Illustration for Omid - Challenge 74

Challenge Description

🔰 Question Result Name Family Phone Website Info Doe

Solutions

library(tidyverse)
library(readxl)

path = 'files/CH-074 Determining missing fields.xlsx'
input = read_excel(path, range = "B2:C15")
test  = read_excel(path, range = "F2:H6")

result = input %>%
  mutate(cumsum = cumsum(`Info...1` == "Name")) %>%
  select(-Info...2) %>% 
  summarise(n = n(), .by = c(cumsum, `Info...1`)) %>%
  pivot_wider(names_from = `Info...1`, values_from = n, values_fill = list(n = 0)) %>%
  pivot_longer(cols = -cumsum, names_to = "Info", values_to = "n") %>%
  pivot_wider(names_from = n, values_from = Info, values_fn = list) %>%
  select(`Record No` = 1, `Missing fields` = 4, `Duplicated Fields` = 3) %>%
  mutate(`Missing fields` = map_chr(`Missing fields`, ~ifelse(is.null(.x), "-", paste(.x, collapse = ", "))),
         `Duplicated Fields` = map_chr(`Duplicated Fields`, ~ifelse(is.null(.x), "-", paste(.x, collapse = ", "))),
         `Record No` = as.numeric(`Record No`))
         
print(result)
print(test)
# One field differs, because there is empty cell where hyphen should be in H3
  • Logic:

    • Reads the workbook ranges needed for the challenge

    • Reshapes the data into the grain required by the task

    • Aggregates or ranks values at the relevant grouping level

    • Builds the intermediate columns that drive the final result

  • Strengths:

    • The R solution stays close to the workbook rule and keeps the transformation compact.
  • Areas for Improvement:

    • The code assumes the sheet structure and source ranges remain stable.
  • Gem:

    • The strongest part of the solution is choosing the right intermediate representation before shaping the final output.
import pandas as pd

# Read the Excel file
path = 'CH-074 Determining missing fields.xlsx'
input = pd.read_excel(path, usecols="B:C", skiprows=1, nrows=14)
test = pd.read_excel(path, usecols="F:H", skiprows=1, nrows=4)

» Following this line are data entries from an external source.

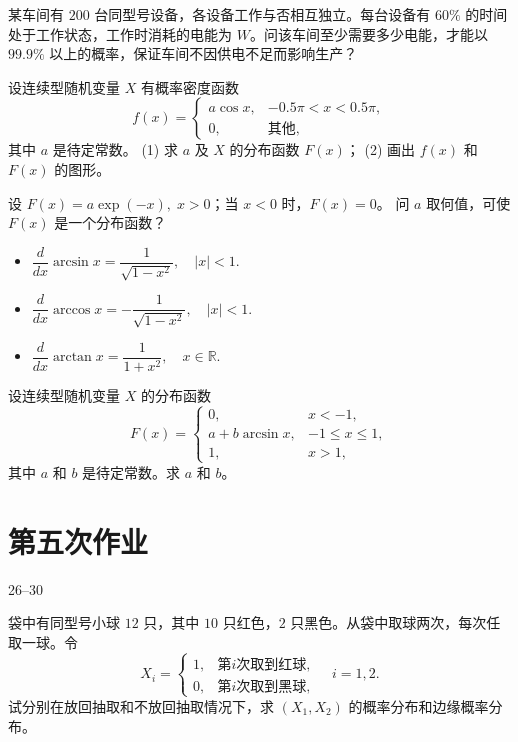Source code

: \begin{homework}[2.22]
某车间有 $200$ 台同型号设备，各设备工作与否相互独立。每台设备有 $60\%$ 的时间处于工作状态，工作时消耗的电能为 $W$。问该车间至少需要多少电能，才能以 $99.9\%$ 以上的概率，保证车间不因供电不足而影响生产？
\end{homework}

\begin{homework}[2.23]
设连续型随机变量 $X$ 有概率密度函数
\[
f(x) =
\begin{cases}
a \cos x, & -0.5\pi < x < 0.5\pi, \\[6pt]
0, & \text{其他},
\end{cases}
\]
其中 $a$ 是待定常数。  
(1) 求 $a$ 及 $X$ 的分布函数 $F(x)$；  
(2) 画出 $f(x)$ 和 $F(x)$ 的图形。
\end{homework}

\begin{homework}[2.24]
设 $F(x) = a \exp(-x), \; x > 0$；当 $x < 0$ 时，$F(x) = 0$。  
问 $a$ 取何值，可使 $F(x)$ 是一个分布函数？
\end{homework}
\begin{dxtips}
    \begin{itemize}
  \item $\dfrac{d}{dx}\arcsin x=\dfrac{1}{\sqrt{1-x^2}},\quad |x|<1.$
  \item $\dfrac{d}{dx}\arccos x=-\dfrac{1}{\sqrt{1-x^2}},\quad |x|<1.$
  \item $\dfrac{d}{dx}\arctan x=\dfrac{1}{1+x^2},\quad x\in\mathbb R.$
\end{itemize}
\end{dxtips}
\begin{homework}[2.25]
设连续型随机变量 $X$ 的分布函数
\[
F(x) =
\begin{cases}
0, & x < -1, \\[6pt]
a + b \arcsin x, & -1 \leq x \leq 1, \\[6pt]
1, & x > 1,
\end{cases}
\]
其中 $a$ 和 $b$ 是待定常数。求 $a$ 和 $b$。
\end{homework}
\section{第五次作业}
26--30

\begin{homework}[26]
袋中有同型号小球 $12$ 只，其中 $10$ 只红色，$2$ 只黑色。从袋中取球两次，每次任取一球。令
\[
X_i =
\begin{cases}
1, & 第 i 次取到红球, \\
0, & 第 i 次取到黑球,
\end{cases}
\quad i=1,2.
\]
试分别在放回抽取和不放回抽取情况下，求 $(X_1, X_2)$ 的概率分布和边缘概率分布。
\end{homework}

input['cumsum'] = (input['Info'] == "Name").cumsum()
result = (input.groupby(['cumsum', 'Info'])
          .size()
          .unstack(fill_value=0)
          .reset_index()
          .melt(id_vars=['cumsum'], var_name='Info', value_name='n')
          .groupby(['cumsum', 'n'])['Info']
          .apply(list)
          .unstack(fill_value=[])
          .reset_index())
result['Missing fields'] = result[0].apply(lambda x: "-" if not x else ", ".join(x))
result['Duplicate Fields'] = result[2].apply(lambda x: "-" if not x else ", ".join(x))
result = result[['cumsum', 'Missing fields', 'Duplicate Fields']]
result.columns = ['Record No', 'Missing fields', 'Duplicate Fields']

print(result)
print(test)

# One field differs, because there is empty cell where hyphen should be in H3
  • Logic:

    • Reads the workbook ranges needed for the challenge

    • Reshapes the data into the grain required by the task

    • Aggregates or ranks values at the relevant grouping level

  • Strengths:

    • The Python version follows the same rule in a direct dataframe-oriented implementation.
  • Areas for Improvement:

    • The code assumes the workbook layout remains stable, so any sheet redesign would require small adjustments.
  • Gem:

    • The implementation stays close to the original workbook rule instead of adding unnecessary abstraction.

Difficulty Level

This task is moderate:

  • The core logic is clear, but the correct transformation pattern is not obvious from the raw input.

  • The challenge combines multiple reshaping, grouping, or parsing steps.